By putting on a big display, your dog is trying to frighten off the other dog, his body language is saying 'I'm loud and big and scary, don't come close to me if you know what's good for you'. And almost always the other dog will retreat, or be taken away by his owner, so your dog's behaviour becomes reinforced. It worked, so he knows he can do it again.

This sort of behaviour also often happens when your dog is on lead, which means that he has found himself closer to the other dog than he would have chosen if he had been able to.

He will have an invisible radius of space around him where he feels secure. It's called flight distance, anything within that space triggers his fight or flight stress response, which you may have heard of. Find out what that is and keep him far enough away from other dogs that he is aware of them, but relaxed. Your goal is to train that he doesn't need to react; not to stop a reaction in progress.

Reward him for being calm with something fabulous, like frankfurter sausage or a very special toy. The aim of this is to change your dog’s emotional response to the stressful thing (the other dog) by repeatedly pairing it with something good. In time, your dog will learn that scary dogs mean sausages appear and this creates something called a positive conditioned emotional response (+CER).

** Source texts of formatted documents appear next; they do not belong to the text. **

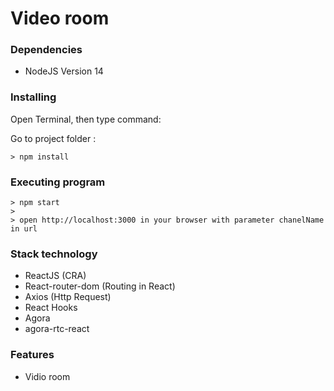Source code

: # Video room
### Dependencies

- NodeJS Version 14

### Installing

Open Terminal, then type command:

Go to project folder :
``` 
> npm install
```

### Executing program
```
> npm start
> 
> open http://localhost:3000 in your browser with parameter chanelName in url
```

### Stack technology
- ReactJS (CRA)
- React-router-dom (Routing in React)
- Axios (Http Request)
- React Hooks
- Agora
- agora-rtc-react

### Features
- Vidio room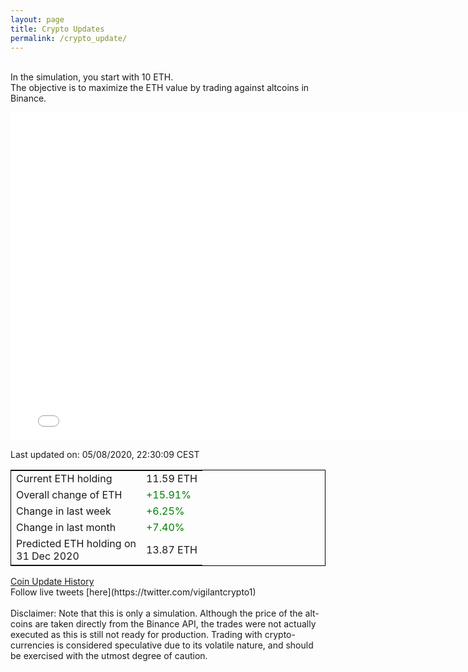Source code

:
 ```yaml
---
layout: page
title: Crypto Updates
permalink: /crypto_update/
---
```

<br>In the simulation, you start with 10 ETH.<br>The objective is to maximize the ETH value by trading against altcoins 
in Binance.

<iframe width="775" height="525" frameborder="0" scrolling="no" src="//plotly.com/~vikramaditya91/109.embed"></iframe>

Last updated on: 05/08/2020, 22:30:09 CEST 
<table style="border:1px solid black;margin-left:auto;margin-right:auto;">
	<tbody>
	<tr>
		<td>Current ETH holding</td>
		<td>     11.59 ETH</td>
	</tr>
	<tr>
		<td>Overall change of ETH</td>
		<td><font color="green">+15.91%</font></td>
	</tr>
	<tr>
		<td>Change in last week</td>
		<td><font color="green">+6.25%</font></td>
	</tr>
	<tr>
		<td>Change in last month</td>
		<td><font color="green">+7.40%</font></td>
	</tr>
    <tr>
		<td>Predicted ETH holding on<br>31 Dec 2020</td>
		<td>     13.87 ETH</td>
	</tr>
	</tbody>
</table>
<a href="{{ site.baseurl }}/crypto_history">Coin Update History</a>
<br>
Follow live tweets [here](https://twitter.com/vigilantcrypto1)
<br>
<br>
Disclaimer:
Note that this is only a simulation. Although the price of the alt-coins are taken directly from the Binance API, the trades were not actually executed as this is still not ready for production.
Trading with crypto-currencies is considered speculative due to its volatile nature, and should be exercised with the utmost degree of caution.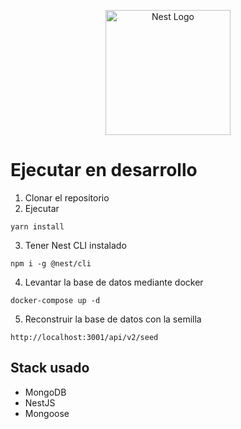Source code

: <p align="center">
  <a href="http://nestjs.com/" target="blank"><img src="https://nestjs.com/img/logo-small.svg" width="200" alt="Nest Logo" /></a>
</p>

# Ejecutar en desarrollo 

1. Clonar el repositorio
2. Ejecutar
```
yarn install
```
3. Tener Nest CLI instalado
```
npm i -g @nest/cli
```
4. Levantar la base de datos mediante docker
```
docker-compose up -d
```
5. Reconstruir la base de datos con la semilla
```
http://localhost:3001/api/v2/seed
```

## Stack usado
* MongoDB
* NestJS
* Mongoose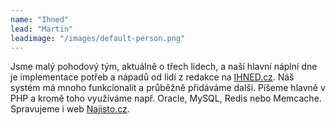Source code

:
 ```yaml
---
name: "Ihned"
lead: "Martin"
leadimage: "/images/default-person.png"
---
```


<p>
	Jsme malý pohodový tým, aktuálně o třech lidech, a naší hlavní náplní dne je implementace potřeb a nápadů od lidí z redakce na <a href="https://ihned.cz" target="_blank">IHNED.cz</a>. Náš systém má mnoho funkcionalit a průběžně přidáváme další. Píšeme hlavně v PHP a kromě toho využíváme např. Oracle, MySQL, Redis nebo Memcache. Spravujeme i web <a href="https://najisto.cz" target="_blank">Najisto.cz</a>.
</p>

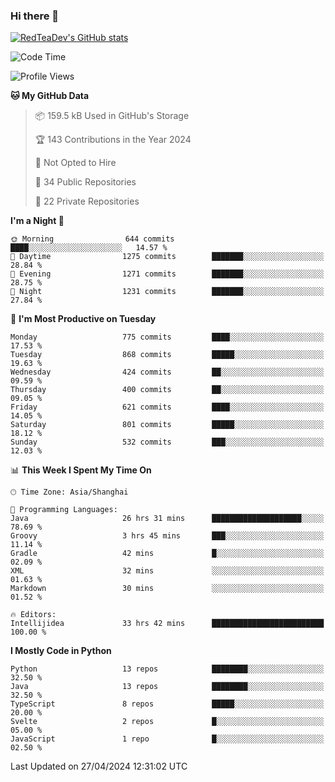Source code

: ### Hi there 👋

<!--
**RedTeaDev/RedTeaDev** is a ✨ _special_ ✨ repository because its `README.md` (this file) appears on your GitHub profile.

Here are some ideas to get you started:

- 🔭 I’m currently working on ...
- 🌱 I’m currently learning ...
- 👯 I’m looking to collaborate on ...
- 🤔 I’m looking for help with ...
- 💬 Ask me about ...
- 📫 How to reach me: ...
- 😄 Pronouns: ...
- ⚡ Fun fact: ...
-->

<!--
[![wakatime](https://wakatime.com/badge/user/6b101ed0-04c0-4490-9283-eb61f2efff96.svg)](https://wakatime.com/@6b101ed0-04c0-4490-9283-eb61f2efff96)
!-->

[![RedTeaDev's GitHub stats](https://github-readme-stats.vercel.app/api?username=RedTeaDev)](https://github.com/anuraghazra/github-readme-stats)
<!--
[![willianrod's wakatime stats](https://github-readme-stats.vercel.app/api/wakatime?username=RedTeaDev)](https://github.com/anuraghazra/github-readme-stats)
!-->
<!--START_SECTION:waka-->
![Code Time](http://img.shields.io/badge/Code%20Time-2%2C189%20hrs%2032%20mins-blue)

![Profile Views](http://img.shields.io/badge/Profile%20Views-0-blue)

**🐱 My GitHub Data** 

> 📦 159.5 kB Used in GitHub's Storage 
 > 
> 🏆 143 Contributions in the Year 2024
 > 
> 🚫 Not Opted to Hire
 > 
> 📜 34 Public Repositories 
 > 
> 🔑 22 Private Repositories 
 > 
**I'm a Night 🦉** 

```text
🌞 Morning                644 commits         ████░░░░░░░░░░░░░░░░░░░░░   14.57 % 
🌆 Daytime                1275 commits        ███████░░░░░░░░░░░░░░░░░░   28.84 % 
🌃 Evening                1271 commits        ███████░░░░░░░░░░░░░░░░░░   28.75 % 
🌙 Night                  1231 commits        ███████░░░░░░░░░░░░░░░░░░   27.84 % 
```
📅 **I'm Most Productive on Tuesday** 

```text
Monday                   775 commits         ████░░░░░░░░░░░░░░░░░░░░░   17.53 % 
Tuesday                  868 commits         █████░░░░░░░░░░░░░░░░░░░░   19.63 % 
Wednesday                424 commits         ██░░░░░░░░░░░░░░░░░░░░░░░   09.59 % 
Thursday                 400 commits         ██░░░░░░░░░░░░░░░░░░░░░░░   09.05 % 
Friday                   621 commits         ████░░░░░░░░░░░░░░░░░░░░░   14.05 % 
Saturday                 801 commits         █████░░░░░░░░░░░░░░░░░░░░   18.12 % 
Sunday                   532 commits         ███░░░░░░░░░░░░░░░░░░░░░░   12.03 % 
```


📊 **This Week I Spent My Time On** 

```text
🕑︎ Time Zone: Asia/Shanghai

💬 Programming Languages: 
Java                     26 hrs 31 mins      ████████████████████░░░░░   78.69 % 
Groovy                   3 hrs 45 mins       ███░░░░░░░░░░░░░░░░░░░░░░   11.14 % 
Gradle                   42 mins             █░░░░░░░░░░░░░░░░░░░░░░░░   02.09 % 
XML                      32 mins             ░░░░░░░░░░░░░░░░░░░░░░░░░   01.63 % 
Markdown                 30 mins             ░░░░░░░░░░░░░░░░░░░░░░░░░   01.52 % 

🔥 Editors: 
Intellijidea             33 hrs 42 mins      █████████████████████████   100.00 % 
```

**I Mostly Code in Python** 

```text
Python                   13 repos            ████████░░░░░░░░░░░░░░░░░   32.50 % 
Java                     13 repos            ████████░░░░░░░░░░░░░░░░░   32.50 % 
TypeScript               8 repos             █████░░░░░░░░░░░░░░░░░░░░   20.00 % 
Svelte                   2 repos             █░░░░░░░░░░░░░░░░░░░░░░░░   05.00 % 
JavaScript               1 repo              █░░░░░░░░░░░░░░░░░░░░░░░░   02.50 % 
```




 Last Updated on 27/04/2024 12:31:02 UTC
<!--END_SECTION:waka-->


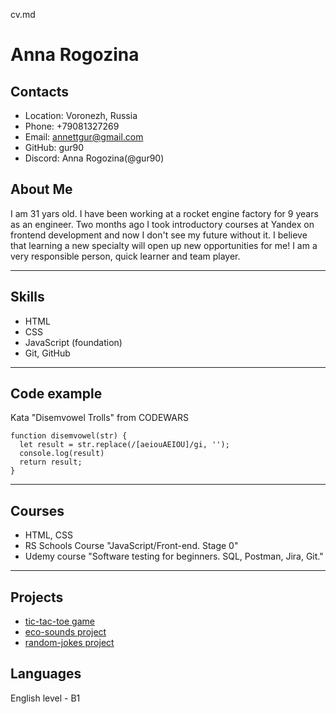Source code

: cv.md
# **Anna Rogozina**
## Contacts
* Location: Voronezh, Russia
* Phone: +79081327269
* Email: annettgur@gmail.com
* GitHub: gur90
* Discord: Anna Rogozina(@gur90)

## About Me
I am 31 yars old. I have been working at a rocket engine factory for 9 years as an engineer.
Two months ago I took introductory courses at Yandex on frontend development and now I don't see my future without it.
I believe that learning a new specialty will open up new opportunities for me! I am a very responsible person, quick learner and team player.
   
****************************
## Skills
* HTML
* CSS
* JavaScript (foundation)
* Git, GitHub
***************************
## Code example
Kata "Disemvowel Trolls" from CODEWARS
```
function disemvowel(str) {
  let result = str.replace(/[aeiouAEIOU]/gi, '');
  console.log(result)
  return result;
}
```
***************************
## Courses
* HTML, CSS
* RS Schools Course "JavaScript/Front-end. Stage 0"
* Udemy course "Software testing for beginners. SQL, Postman, Jira, Git." 

***************************
## Projects
* [tic-tac-toe game](https://rolling-scopes-school.github.io/gur90-JSFEPRESCHOOL/tic-tac-toe/)
* [eco-sounds project](https://rolling-scopes-school.github.io/gur90-JSFEPRESCHOOL/eco-sounds)
* [random-jokes project](https://rolling-scopes-school.github.io/gur90-JSFEPRESCHOOL/random-jokes)

## Languages
English level - B1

This website explains it in more detail - Care for Reactive Dogs

Gradually, over weeks and months rather than days, you can work on reducing the distance. This may mean you have to be selective where you walk - choose places with good visibility so you can give other dogs a wide berth, or where you can turn and walk away easily. But - be aware that if your dog has had a stressful episode the stress hormone cortisol can stay in the body for some time. Studies in dogs are inconclusive but it may be several days. The distance he was comfortable with on one day might be too close on another day. So the safe distance can change, watch his body language.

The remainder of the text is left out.